In 2010, Apple bought $5.7B of components from Samsung. The 2011 estimate is $7.8B. I doubt Samsung would stop selling components to Apple, but are there other manufacturers that could delivery compatible parts for Apple's iOS devices if Samsung did?
A lot of companies exist that make various components. BUT few with the quality and volume of Samsung.
Apple is often supply-side constrained. So they could cut Samsung out the mix, but this just makes Apple more vulnerable to supply shortages.
Furthermore, by selecting their way out of one of the biggest screen, CPU, and memory manufacturers in the world and probably having to fund new factories for smaller manufacturers -- this volume is open up to other companies. The end result is cheaper components for Samsung mobile, HTC, Sony, LG, etc...
When you buy an Apple-product, no matter how shiny and polished it seems right there and then, you support this shit. Your newly acquired, polished Apple-product just made your hands dirty.

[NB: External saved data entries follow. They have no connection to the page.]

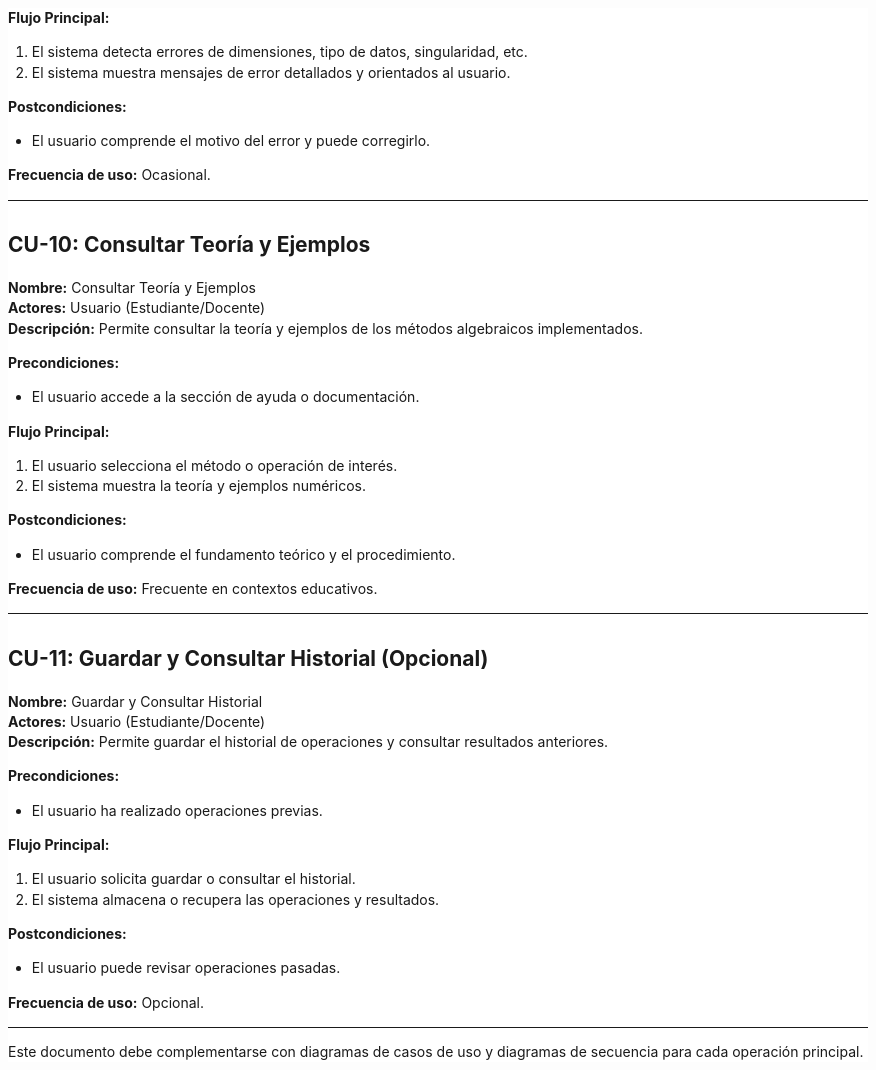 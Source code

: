 **Flujo Principal:**
1. El sistema detecta errores de dimensiones, tipo de datos, singularidad, etc.
2. El sistema muestra mensajes de error detallados y orientados al usuario.

**Postcondiciones:**
- El usuario comprende el motivo del error y puede corregirlo.

**Frecuencia de uso:** Ocasional.

---

## CU-10: Consultar Teoría y Ejemplos

**Nombre:** Consultar Teoría y Ejemplos  
**Actores:** Usuario (Estudiante/Docente)  
**Descripción:** Permite consultar la teoría y ejemplos de los métodos algebraicos implementados.

**Precondiciones:**
- El usuario accede a la sección de ayuda o documentación.

**Flujo Principal:**
1. El usuario selecciona el método o operación de interés.
2. El sistema muestra la teoría y ejemplos numéricos.

**Postcondiciones:**
- El usuario comprende el fundamento teórico y el procedimiento.

**Frecuencia de uso:** Frecuente en contextos educativos.

---

## CU-11: Guardar y Consultar Historial (Opcional)

**Nombre:** Guardar y Consultar Historial  
**Actores:** Usuario (Estudiante/Docente)  
**Descripción:** Permite guardar el historial de operaciones y consultar resultados anteriores.

**Precondiciones:**
- El usuario ha realizado operaciones previas.

**Flujo Principal:**
1. El usuario solicita guardar o consultar el historial.
2. El sistema almacena o recupera las operaciones y resultados.

**Postcondiciones:**
- El usuario puede revisar operaciones pasadas.

**Frecuencia de uso:** Opcional.

---

Este documento debe complementarse con diagramas de casos de uso y diagramas de secuencia para cada operación principal.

I'm deeply ambivalent about this. We'd all be better off if tech companies competed with engineers instead of lawyers. Nevertheless, there's just no getting around the fact that the Galaxy Tab is a pretty direct knock-off of the iPad. Are we supposed to get all upset because Samsung's right to ride on Apple's coat-tails has been violated?
No patent or trademark is the culprit but rather the design (as in: look) of the enclosure. Above article does link to this document: http://www.scribd.com/doc/61944044/Community-Design-00018160...
That’s called a community design, it’s an EU thing, here is the Wikipedia article: http://en.wikipedia.org/wiki/Community_design
This article deals a bit more with community designs and especially the concept of the “informed user” that is somewhat central to them: http://www.linklaters.com/Publications/Publication1392Newsle...
Here are images of the current iPad: http://www.apple.com/ipad/specs/
Here are images of the Galaxy Tab 10.1: http://www.samsung.com/global/microsite/galaxytab/10.1/spec....
(My personal opinion? It seems absurd to me that you can protect something vague like this. The Galaxy Tab and the iPad seem sufficiently different to me as to not cause consumer confusion.)